§ **Source records**:
- - - - - - -
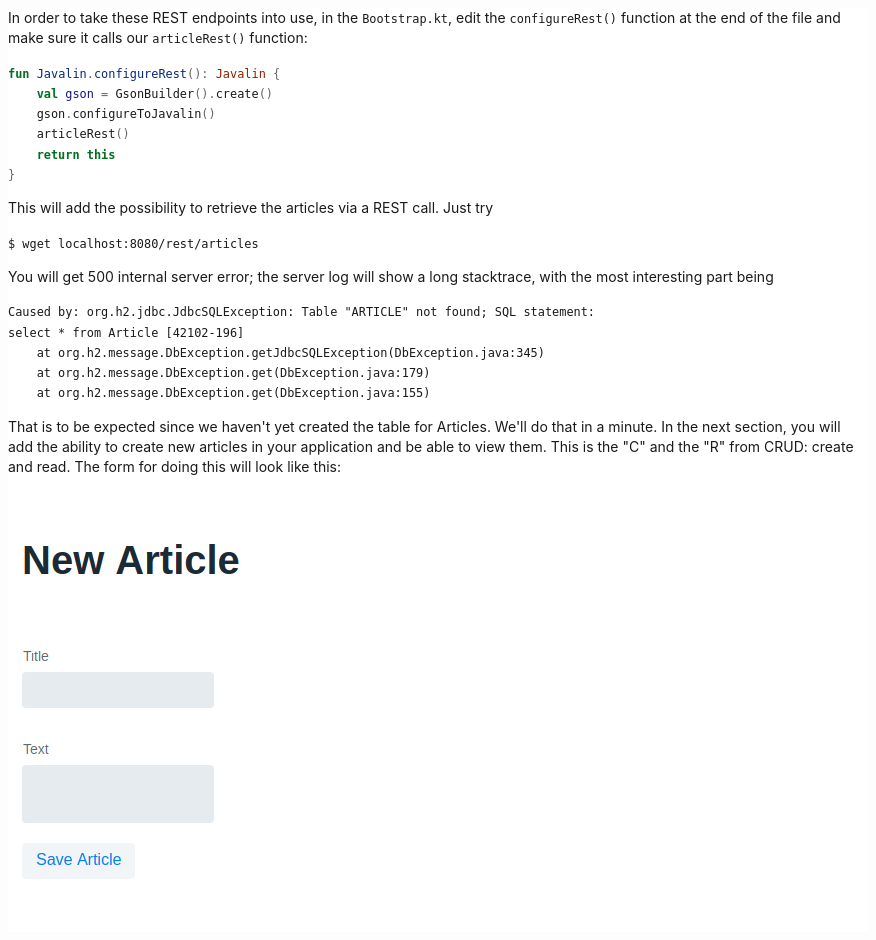 In order to take these REST endpoints into use, in the `Bootstrap.kt`, edit the `configureRest()` function at the end of the file and make sure it calls our `articleRest()` function:

```kotlin
fun Javalin.configureRest(): Javalin {
    val gson = GsonBuilder().create()
    gson.configureToJavalin()
    articleRest()
    return this
}
```

This will add the possibility to retrieve the articles via a REST call. Just try

```bash
$ wget localhost:8080/rest/articles
```

You will get 500 internal server error; the server log will show a long stacktrace, with the most interesting
part being
```
Caused by: org.h2.jdbc.JdbcSQLException: Table "ARTICLE" not found; SQL statement:
select * from Article [42102-196]
	at org.h2.message.DbException.getJdbcSQLException(DbException.java:345)
	at org.h2.message.DbException.get(DbException.java:179)
	at org.h2.message.DbException.get(DbException.java:155)
```

That is to be expected since we haven't yet created the table for Articles. We'll do that in a minute.
In the next section, you will add the ability to create new articles in your application and be able to view them. This is the "C" and the "R" from CRUD: create and read. The form for doing this will look like this:

![Create Article Screenshot](images/create_article_v10.png)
- - - - - - -
§ **Directions**: Return all lines from the data that include the string "message".

§ **Result for this exercise**:
	at org.h2.message.DbException.getJdbcSQLException(DbException.java:345)
	at org.h2.message.DbException.get(DbException.java:179)
	at org.h2.message.DbException.get(DbException.java:155)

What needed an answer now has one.